北代が東雲さんと彼女の自宅に行くシーンが素晴らしい。大学から電車とバスを乗り継ぎ、ようやくたどり着く。こんな田舎の立派なお屋敷に彼女は一人で住んでいる。その村の庄屋のうちだ。なんだかよくわからないけど、不思議なロケーションで、こういうところが、小林啓一らしい。『逆光の頃』の京都がそうだった。この映画の魅力を説明するのは難しい。なにがいいのか、よくわからないところが実にいいのだ。こんなへんてこな映画が作られていいのか、と驚く。スクリーンから一瞬も目が離せない。わけがわからないのに、楽しい。主人公の4人がとてもいい。

だいたい映画の冒頭は馬場ふみか演じる宿木さんがカフェで頭にパフェの残りをかけられるシーンから始まる。そのアップの顔がスクリーンいっぱいに映される。なんですか、これは、という奇を衒った始まり方なのだが、それがなぜが無表情で淡々と綴られる。なんで彼女のアップなのか。主人公でもないし。映画の中では4番手で、他の3人は主役だけど、彼女だけは助演の位置なのに。なんだか歪なことばかり。でも、そこが見ていてたまらないのだ。チープな恋のキラキラ星といい、このトップシーンといい、どうでもいい謎ばかり。単純に笑えるし。でも、それだけではないのも確かだ。

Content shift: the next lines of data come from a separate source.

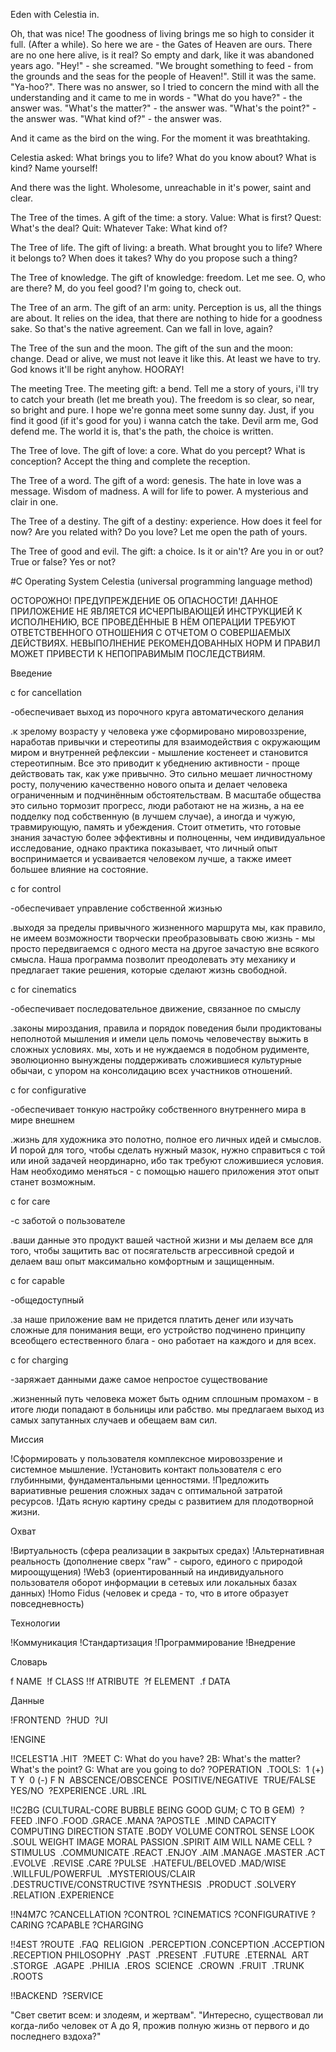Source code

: Eden with Celestia in.

Oh, that was nice! The goodness of living brings me so high to consider it full. (After a while). So here we are - the Gates of Heaven are ours. There are no one here alive, is it real? So empty and dark, like it was abandoned years ago. "Hey!" - she screamed. "We brought something to feed - from the grounds and the seas for the people of Heaven!". Still it was the same. "Ya-hoo?". There was no answer, so I tried to concern the mind with all the understanding and it came to me in words - "What do you have?" - the answer was. "What's the matter?" - the answer was. "What's the point?" - the answer was. "What kind of?" - the answer was.

And it came as the bird on the wing. For the moment it was breathtaking.

Celestia asked: What brings you to life? What do you know about? What is kind? Name yourself!

And there was the light. Wholesome, unreachable in it's power, saint and clear.

The Tree of the times. A gift of the time: a story. Value: What is first? Quest: What's the deal? Quit: Whatever Take: What kind of?

The Tree of life. The gift of living: a breath. What brought you to life? Where it belongs to? When does it takes? Why do you propose such a thing?

The Tree of knowledge. The gift of knowledge: freedom. Let me see. O, who are there? M, do you feel good? I'm going to, check out.

The Tree of an arm. The gift of an arm: unity. Perception is us, all the things are about. It relies on the idea, that there are nothing to hide for a goodness sake. So that's the native agreement. Can we fall in love, again?

The Tree of the sun and the moon. The gift of the sun and the moon: change. Dead or alive, we must not leave it like this. At least we have to try. God knows it'll be right anyhow. HOORAY!

The meeting Tree. The meeting gift: a bend. Tell me a story of yours, i'll try to catch your breath (let me breath you). The freedom is so clear, so near, so bright and pure. I hope we're gonna meet some sunny day. Just, if you find it good (if it's good for you) i wanna catch the take. Devil arm me, God defend me. The world it is, that's the path, the choice is written.

The Tree of love. The gift of love: a core. What do you percept? What is conception? Accept the thing and complete the reception.

The Tree of a word. The gift of a word: genesis. The hate in love was a message. Wisdom of madness. A will for life to power. A mysterious and clair in one.

The Tree of a destiny. The gift of a destiny: experience. How does it feel for now? Are you related with? Do you love? Let me open the path of yours.

The Tree of good and evil. The gift: a choice. Is it or ain't? Are you in or out? True or false? Yes or not?

#С Operating System Celestia (universal programming language method)

ОСТОРОЖНО! ПРЕДУПРЕЖДЕНИЕ ОБ ОПАСНОСТИ! ДАННОЕ ПРИЛОЖЕНИЕ НЕ ЯВЛЯЕТСЯ ИСЧЕРПЫВАЮЩЕЙ ИНСТРУКЦИЕЙ К ИСПОЛНЕНИЮ, ВСЕ ПРОВЕДЁННЫЕ В НЁМ ОПЕРАЦИИ ТРЕБУЮТ ОТВЕТСТВЕННОГО ОТНОШЕНИЯ С ОТЧЕТОМ О СОВЕРШАЕМЫХ ДЕЙСТВИЯХ. НЕВЫПОЛНЕНИЕ РЕКОМЕНДОВАННЫХ НОРМ И ПРАВИЛ МОЖЕТ ПРИВЕСТИ К НЕПОПРАВИМЫМ ПОСЛЕДСТВИЯМ.

Введение

c for cancellation

-обеспечивает выход из порочного круга автоматического делания

.к зрелому возрасту у человека уже сформировано мировоззрение, наработав привычки и стереотипы для взаимодействия с окружающим миром и внутренней рефлексии - мышление костенеет и становится стереотипным. Все это приводит к убеднению активности - проще действовать так, как уже привычно. Это сильно мешает личностному росту, получению качественно нового опыта и делает человека ограниченным и подчинённым обстоятельствам. В масштабе общества это сильно тормозит прогресс, люди работают не на жизнь, а на ее подделку под собственную (в лучшем случае), а иногда и чужую, травмирующую, память и убеждения. Стоит отметить, что готовые знания зачастую более эффективны и полноценны, чем индивидуальное исследование, однако практика показывает, что личный опыт воспринимается и усваивается человеком лучше, а также имеет большее влияние на состояние.

c for control

-обеспечивает управление собственной жизнью

.выходя за пределы привычного жизненного маршрута мы, как правило, не имеем возможности творчески преобразовывать свою жизнь - мы просто передвигаемся с одного места на другое зачастую вне всякого смысла. Наша программа позволит преодолевать эту механику и предлагает такие решения, которые сделают жизнь свободной.

c for cinematics

-обеспечивает последовательное движение, связанное по смыслу

.законы мироздания, правила и порядок поведения были продиктованы неполнотой мышления и имели цель помочь человечеству выжить в сложных условиях. мы, хоть и не нуждаемся в подобном рудименте, эволюционно вынуждены поддерживать сложившиеся культурные обычаи, с упором на консолидацию всех участников отношений.

c for configurative

-обеспечивает тонкую настройку собственного внутреннего мира в мире внешнем

.жизнь для художника это полотно, полное его личных идей и смыслов. И порой для того, чтобы сделать нужный мазок, нужно справиться с той или иной задачей неординарно, ибо так требуют сложившиеся условия. Нам необходимо меняться - с помощью нашего приложения этот опыт станет возможным.

c for care

-с заботой о пользователе

.ваши данные это продукт вашей частной жизни и мы делаем все для того, чтобы защитить вас от посягательств агрессивной средой и делаем ваш опыт максимально комфортным и защищенным.

c for capable

-общедоступный

.за наше приложение вам не придется платить денег или изучать сложные для понимания вещи, его устройство подчинено принципу всеобщего естественного блага - оно работает на каждого и для всех.

c for charging

-заряжает данными даже самое непростое существование

.жизненный путь человека может быть одним сплошным промахом - в итоге люди попадают в больницы или рабство. мы предлагаем выход из самых запутанных случаев и обещаем вам сил.
  

Миссия

!Сформировать у пользователя комплексное мировоззрение и системное мышление.
!Установить контакт пользователя с его глубинными, фундаментальными ценностями.
!Предложить вариативные решения сложных задач с оптимальной затратой ресурсов.
!Дать ясную картину среды с развитием для плодотворной жизни.


Охват

!Виртуальность (сфера реализации в закрытых средах)
!Альтернативная реальность (дополнение сверх "raw" - сырого, единого с природой мироощущения) 
!Web3 (ориентированный на индивидуального пользователя оборот информации в сетевых или локальных базах данных)
!Homo Fidus (человек и среда - то, что в итоге образует повседневность)
  

Технологии

!Коммуникация
!Стандартизация
!Программирование
!Внедрение

Словарь

f NAME 
!f CLASS
!!f ATRIBUTE  
?f ELEMENT  
.f DATA 

Данные

!FRONTEND  
?HUD  
?UI

!ENGINE 

!!CELEST1A 
.HIT 
?MEET 
C: What do you have? 
2B: What's the matter? What's the point?
G: What are you going to do? 
?OPERATION  
.TOOLS:  
1 (+) T Y  0 (-) F N  
ABSCENCE/OBSCENCE 
POSITIVE/NEGATIVE  
TRUE/FALSE
YES/NO 
?EXPERIENCE
.URL
.IRL 

!!C2BG (CULTURAL-CORE BUBBLE BEING GOOD GUM; C TO B GEM)  
?FEED
.INFO 
.FOOD 
.GRACE 
.MANA 
?APOSTLE  
.MIND 
CAPACITY 
COMPUTING 
DIRECTION 
STATE
.BODY 
VOLUME 
CONTROL 
SENSE 
LOOK
.SOUL 
WEIGHT 
IMAGE 
MORAL 
PASSION
.SPIRIT 
AIM 
WILL 
NAME 
CELL 
?STIMULUS  
.COMMUNICATE
.REACT
.ENJOY
.AIM 
.MANAGE 
.MASTER 
.ACT 
.EVOLVE  
.REVISE 
.CARE 
?PULSE  
.HATEFUL/BELOVED 
.MAD/WISE 
.WILLFUL/POWERFUL 
.MYSTERIOUS/CLAIR 
.DESTRUCTIVE/CONSTRUCTIVE 
?SYNTHESIS 
.PRODUCT 
.SOLVERY 
.RELATION 
.EXPERIENCE

!!N4M7C 
?CANCELLATION
?CONTROL
?CINEMATICS 
?CONFIGURATIVE
?CARING 
?CAPABLE 
?CHARGING

!!4EST 
?ROUTE  
.FAQ  
RELIGION 
.PERCEPTION 
.CONCEPTION 
.ACCEPTION 
.RECEPTION 
PHILOSOPHY  
.PAST 
.PRESENT  
.FUTURE  
.ETERNAL  
ART  
.STORGE  
.AGAPE  
.PHILIA  
.EROS  
SCIENCE 
.CROWN  
.FRUIT  
.TRUNK  
.ROOTS 

!!BACKEND  
?SERVICE

"Свет светит всем: и злодеям, и жертвам". "Интересно, существовал ли когда-либо человек от А до Я, прожив полную жизнь от первого и до последнего вздоха?"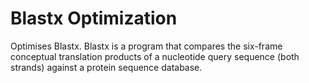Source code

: # Blastx Optimization
Optimises Blastx. 
Blastx is a program that compares the six-frame conceptual translation products of a nucleotide query sequence (both strands) against a protein sequence database.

神尾楓珠は凄すぎ。昨年12月には『彼女が好きなものは』があったし、今年『20歳のソウル』があったばかりで、本作である。凄い映画3連発。しかも、どれも微妙にその凄さがわかり辛い映画だから、見てもなんとも思わない人だっているかもしれない。微妙な立ち位置にいて輝いている。だから凄いのだ。西野七瀬も初めていいと思った。ふつうの女の子を見事に演じている。ただものではない。